---------- Material provided

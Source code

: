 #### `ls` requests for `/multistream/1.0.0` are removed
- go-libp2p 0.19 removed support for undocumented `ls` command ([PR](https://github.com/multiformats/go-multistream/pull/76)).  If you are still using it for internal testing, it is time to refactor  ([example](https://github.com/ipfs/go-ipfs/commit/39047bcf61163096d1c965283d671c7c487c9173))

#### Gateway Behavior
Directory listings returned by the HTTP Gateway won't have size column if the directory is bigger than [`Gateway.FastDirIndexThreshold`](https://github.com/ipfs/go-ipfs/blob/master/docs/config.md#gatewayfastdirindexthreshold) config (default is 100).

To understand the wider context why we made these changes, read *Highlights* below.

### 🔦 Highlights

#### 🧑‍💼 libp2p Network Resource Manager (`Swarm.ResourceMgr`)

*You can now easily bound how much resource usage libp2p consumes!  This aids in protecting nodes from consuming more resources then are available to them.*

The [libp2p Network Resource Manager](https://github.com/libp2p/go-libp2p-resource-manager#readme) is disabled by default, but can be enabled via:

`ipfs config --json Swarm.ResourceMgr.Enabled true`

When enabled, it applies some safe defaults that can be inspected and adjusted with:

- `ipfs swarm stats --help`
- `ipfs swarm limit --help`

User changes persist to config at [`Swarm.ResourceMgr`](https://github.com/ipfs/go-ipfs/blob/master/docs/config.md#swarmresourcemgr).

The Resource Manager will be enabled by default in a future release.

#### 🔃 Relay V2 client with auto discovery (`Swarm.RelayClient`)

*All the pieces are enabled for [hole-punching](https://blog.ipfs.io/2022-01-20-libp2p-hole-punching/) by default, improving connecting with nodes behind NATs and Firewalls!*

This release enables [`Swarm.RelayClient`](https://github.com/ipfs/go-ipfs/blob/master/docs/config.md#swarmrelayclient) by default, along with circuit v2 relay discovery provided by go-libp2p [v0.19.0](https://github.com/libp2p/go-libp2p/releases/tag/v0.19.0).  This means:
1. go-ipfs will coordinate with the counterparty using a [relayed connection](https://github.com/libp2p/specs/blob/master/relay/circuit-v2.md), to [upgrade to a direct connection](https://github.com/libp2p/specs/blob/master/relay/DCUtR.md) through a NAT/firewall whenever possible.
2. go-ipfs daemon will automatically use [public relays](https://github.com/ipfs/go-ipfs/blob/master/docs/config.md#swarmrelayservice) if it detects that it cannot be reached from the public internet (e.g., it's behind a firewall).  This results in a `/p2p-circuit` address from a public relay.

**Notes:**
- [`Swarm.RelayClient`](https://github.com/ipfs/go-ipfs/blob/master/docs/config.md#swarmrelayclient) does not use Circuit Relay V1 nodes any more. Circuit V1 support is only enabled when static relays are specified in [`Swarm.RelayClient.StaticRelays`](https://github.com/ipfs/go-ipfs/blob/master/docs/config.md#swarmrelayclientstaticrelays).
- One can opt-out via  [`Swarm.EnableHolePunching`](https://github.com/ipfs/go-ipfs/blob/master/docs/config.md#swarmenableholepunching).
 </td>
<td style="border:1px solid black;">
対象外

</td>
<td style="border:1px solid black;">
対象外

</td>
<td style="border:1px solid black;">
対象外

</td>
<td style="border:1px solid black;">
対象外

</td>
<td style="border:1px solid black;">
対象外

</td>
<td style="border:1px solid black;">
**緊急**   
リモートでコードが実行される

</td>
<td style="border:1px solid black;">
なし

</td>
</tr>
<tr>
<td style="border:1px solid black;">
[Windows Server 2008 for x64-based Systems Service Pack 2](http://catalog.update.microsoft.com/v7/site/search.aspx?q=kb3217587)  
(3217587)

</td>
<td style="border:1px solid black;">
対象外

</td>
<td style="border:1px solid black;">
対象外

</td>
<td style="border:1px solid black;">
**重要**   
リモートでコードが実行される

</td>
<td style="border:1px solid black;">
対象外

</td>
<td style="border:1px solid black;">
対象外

--------------------

What the task requires.
Each line in the entries above, starting at the line with "To understand the" and ending at the line with "The [libp2p Network", is to be printed exactly, and only those lines.

Exercise output.
To understand the wider context why we made these changes, read *Highlights* below.

### 🔦 Highlights

#### 🧑‍💼 libp2p Network Resource Manager (`Swarm.ResourceMgr`)

*You can now easily bound how much resource usage libp2p consumes!  This aids in protecting nodes from consuming more resources then are available to them.*

The [libp2p Network Resource Manager](https://github.com/libp2p/go-libp2p-resource-manager#readme) is disabled by default, but can be enabled via:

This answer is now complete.